(DATA UNDER STUDY):
-- -- --

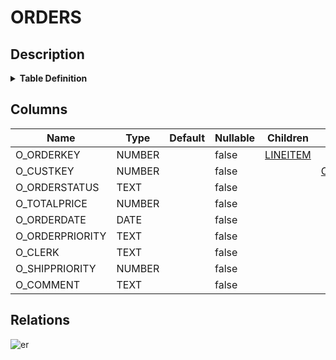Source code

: # ORDERS

## Description

<details>
<summary><strong>Table Definition</strong></summary>

```sql
create or replace TABLE ORDERS (
	O_ORDERKEY NUMBER(38,0) NOT NULL,
	O_CUSTKEY NUMBER(38,0) NOT NULL,
	O_ORDERSTATUS VARCHAR(1) NOT NULL,
	O_TOTALPRICE NUMBER(12,2) NOT NULL,
	O_ORDERDATE DATE NOT NULL,
	O_ORDERPRIORITY VARCHAR(15) NOT NULL,
	O_CLERK VARCHAR(15) NOT NULL,
	O_SHIPPRIORITY NUMBER(38,0) NOT NULL,
	O_COMMENT VARCHAR(79) NOT NULL
);
```

</details>

## Columns

| Name | Type | Default | Nullable | Children | Parents | Comment |
| ---- | ---- | ------- | -------- | -------- | ------- | ------- |
| O_ORDERKEY | NUMBER |  | false | [LINEITEM](LINEITEM.md) |  |  |
| O_CUSTKEY | NUMBER |  | false |  | [CUSTOMER](CUSTOMER.md) |  |
| O_ORDERSTATUS | TEXT |  | false |  |  |  |
| O_TOTALPRICE | NUMBER |  | false |  |  |  |
| O_ORDERDATE | DATE |  | false |  |  |  |
| O_ORDERPRIORITY | TEXT |  | false |  |  |  |
| O_CLERK | TEXT |  | false |  |  |  |
| O_SHIPPRIORITY | NUMBER |  | false |  |  |  |
| O_COMMENT | TEXT |  | false |  |  |  |

## Relations

![er](ORDERS.svg)

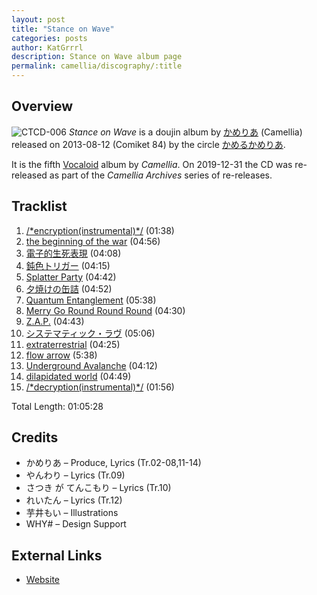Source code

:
 ```yaml
---
layout: post
title: "Stance on Wave"
categories: posts
author: KatGrrrl
description: Stance on Wave album page
permalink: camellia/discography/:title
---
```


## Overview

![CTCD-006](https://cdn.camellia.wiki/images/camellia/albums/CTCD-006.jpg)
*Stance on Wave* is a doujin album by [かめりあ](/camellia) (Camellia) released on 2013-08-12 (Comiket 84) by the circle [かめるかめりあ](#).

It is the fifth [Vocaloid](https://en.wikipedia.org/wiki/Vocaloid) album by *Camellia*. On 2019-12-31 the CD was re-released as part of the *Camellia Archives* series of re-releases.

## Tracklist

1. [/\*encryption(instrumental)\*/](<{% link postsInclude/_posts/camellia/songs/encryption-instrumental/2024-02-24-encryption-instrumental.md %}>) (01:38)
2. [the beginning of the war](<{% link postsInclude/_posts/camellia/songs/the-beginning-of-the-war/2024-02-24-the-beginning-of-the-war.md %}>) (04:56)
3. [電子的生死表現](<{% link postsInclude/_posts/camellia/songs/Denshiteki-Seishi-Hyouban/2024-02-24-Denshiteki-Seishi-Hyouban.md %}>) (04:08)
4. [鈍色トリガー](<{% link postsInclude/_posts/camellia/songs/Nibiiro-Trigger/2024-02-24-Nibiiro-Trigger.md %}>) (04:15)
5. [Splatter Party](<{% link postsInclude/_posts/camellia/songs/Splatter-Party/2024-02-24-Splatter-Party.md %}>) (04:42)
6. [夕焼けの缶詰](<{% link postsInclude/_posts/camellia/songs/Yuuyake-no-Kanzume/2024-02-24-Yuuyake-no-Kanzume.md %}>) (04:52)
7. [Quantum Entanglement](<{% link postsInclude/_posts/camellia/songs/Quantum-Entanglement/2024-02-24-Quantum-Entanglement.md %}>) (05:38)
8. [Merry Go Round Round Round](<{% link postsInclude/_posts/camellia/songs/Merry-Go-Round-Round-Round/2024-02-24-Merry-Go-Round-Round-Round.md %}>) (04:30)
9. [Z.A.P.](<{% link postsInclude/_posts/camellia/songs/ZAP/2024-02-24-ZAP.md %}>) (04:43)
10. [システマティック・ラヴ](<{% link postsInclude/_posts/camellia/songs/Systematic-Love/2024-02-24-Systematic-Love.md %}>) (05:06)
11. [extraterrestrial](<{% link postsInclude/_posts/camellia/songs/extraterrestrial/2024-02-24-extraterrestrial.md %}>) (04:25)
12. [flow arrow](<{% link postsInclude/_posts/camellia/songs/flow-arrow-song/2024-02-24-flow-arrow-song.md %}>) (5:38)
13. [Underground Avalanche](<{% link postsInclude/_posts/camellia/songs/Underground-Avalanche/2024-02-24-Underground-Avalanche.md %}>) (04:12)
14. [dilapidated world](<{% link postsInclude/_posts/camellia/songs/dilapidated-world/2024-02-24-dilapidated-world.md %}>) (04:49)
15. [/\*decryption(instrumental)\*/](<{% link postsInclude/_posts/camellia/songs/decryption-instrumental/2024-02-24-decryption-instrumental.md %}>) (01:56)

Total Length: 01:05:28

## Credits

* かめりあ – Produce, Lyrics (Tr.02-08,11-14)
* やんわり – Lyrics (Tr.09)
* さつき が てんこもり – Lyrics (Tr.10)
* れいたん – Lyrics (Tr.12)
* 芋井もい – Illustrations
* WHY# – Design Support

## External Links

* [Website](https://cametek.jp/stance/)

-- -- --

(WORK TASK): Go through the material and set it down again exactly, but without any pictures.

(EXERCISE SOLUTION):
Source code

: # ORDERS

## Description

<details>
<summary><strong>Table Definition</strong></summary>

```sql
create or replace TABLE ORDERS (
	O_ORDERKEY NUMBER(38,0) NOT NULL,
	O_CUSTKEY NUMBER(38,0) NOT NULL,
	O_ORDERSTATUS VARCHAR(1) NOT NULL,
	O_TOTALPRICE NUMBER(12,2) NOT NULL,
	O_ORDERDATE DATE NOT NULL,
	O_ORDERPRIORITY VARCHAR(15) NOT NULL,
	O_CLERK VARCHAR(15) NOT NULL,
	O_SHIPPRIORITY NUMBER(38,0) NOT NULL,
	O_COMMENT VARCHAR(79) NOT NULL
);
```

</details>

## Columns

| Name | Type | Default | Nullable | Children | Parents | Comment |
| ---- | ---- | ------- | -------- | -------- | ------- | ------- |
| O_ORDERKEY | NUMBER |  | false | [LINEITEM](LINEITEM.md) |  |  |
| O_CUSTKEY | NUMBER |  | false |  | [CUSTOMER](CUSTOMER.md) |  |
| O_ORDERSTATUS | TEXT |  | false |  |  |  |
| O_TOTALPRICE | NUMBER |  | false |  |  |  |
| O_ORDERDATE | DATE |  | false |  |  |  |
| O_ORDERPRIORITY | TEXT |  | false |  |  |  |
| O_CLERK | TEXT |  | false |  |  |  |
| O_SHIPPRIORITY | NUMBER |  | false |  |  |  |
| O_COMMENT | TEXT |  | false |  |  |  |

## Relations

![er](ORDERS.svg)

Source code

:
 ```yaml
---
layout: post
title: "Stance on Wave"
categories: posts
author: KatGrrrl
description: Stance on Wave album page
permalink: camellia/discography/:title
---
```


## Overview

![CTCD-006](https://cdn.camellia.wiki/images/camellia/albums/CTCD-006.jpg)
*Stance on Wave* is a doujin album by [かめりあ](/camellia) (Camellia) released on 2013-08-12 (Comiket 84) by the circle [かめるかめりあ](#).

It is the fifth [Vocaloid](https://en.wikipedia.org/wiki/Vocaloid) album by *Camellia*. On 2019-12-31 the CD was re-released as part of the *Camellia Archives* series of re-releases.

## Tracklist

1. [/\*encryption(instrumental)\*/](<{% link postsInclude/_posts/camellia/songs/encryption-instrumental/2024-02-24-encryption-instrumental.md %}>) (01:38)
2. [the beginning of the war](<{% link postsInclude/_posts/camellia/songs/the-beginning-of-the-war/2024-02-24-the-beginning-of-the-war.md %}>) (04:56)
3. [電子的生死表現](<{% link postsInclude/_posts/camellia/songs/Denshiteki-Seishi-Hyouban/2024-02-24-Denshiteki-Seishi-Hyouban.md %}>) (04:08)
4. [鈍色トリガー](<{% link postsInclude/_posts/camellia/songs/Nibiiro-Trigger/2024-02-24-Nibiiro-Trigger.md %}>) (04:15)
5. [Splatter Party](<{% link postsInclude/_posts/camellia/songs/Splatter-Party/2024-02-24-Splatter-Party.md %}>) (04:42)
6. [夕焼けの缶詰](<{% link postsInclude/_posts/camellia/songs/Yuuyake-no-Kanzume/2024-02-24-Yuuyake-no-Kanzume.md %}>) (04:52)
7. [Quantum Entanglement](<{% link postsInclude/_posts/camellia/songs/Quantum-Entanglement/2024-02-24-Quantum-Entanglement.md %}>) (05:38)
8. [Merry Go Round Round Round](<{% link postsInclude/_posts/camellia/songs/Merry-Go-Round-Round-Round/2024-02-24-Merry-Go-Round-Round-Round.md %}>) (04:30)
9. [Z.A.P.](<{% link postsInclude/_posts/camellia/songs/ZAP/2024-02-24-ZAP.md %}>) (04:43)
10. [システマティック・ラヴ](<{% link postsInclude/_posts/camellia/songs/Systematic-Love/2024-02-24-Systematic-Love.md %}>) (05:06)
11. [extraterrestrial](<{% link postsInclude/_posts/camellia/songs/extraterrestrial/2024-02-24-extraterrestrial.md %}>) (04:25)
12. [flow arrow](<{% link postsInclude/_posts/camellia/songs/flow-arrow-song/2024-02-24-flow-arrow-song.md %}>) (5:38)
13. [Underground Avalanche](<{% link postsInclude/_posts/camellia/songs/Underground-Avalanche/2024-02-24-Underground-Avalanche.md %}>) (04:12)
14. [dilapidated world](<{% link postsInclude/_posts/camellia/songs/dilapidated-world/2024-02-24-dilapidated-world.md %}>) (04:49)
15. [/\*decryption(instrumental)\*/](<{% link postsInclude/_posts/camellia/songs/decryption-instrumental/2024-02-24-decryption-instrumental.md %}>) (01:56)

Total Length: 01:05:28

## Credits

* かめりあ – Produce, Lyrics (Tr.02-08,11-14)
* やんわり – Lyrics (Tr.09)
* さつき が てんこもり – Lyrics (Tr.10)
* れいたん – Lyrics (Tr.12)
* 芋井もい – Illustrations
* WHY# – Design Support

## External Links

* [Website](https://cametek.jp/stance/)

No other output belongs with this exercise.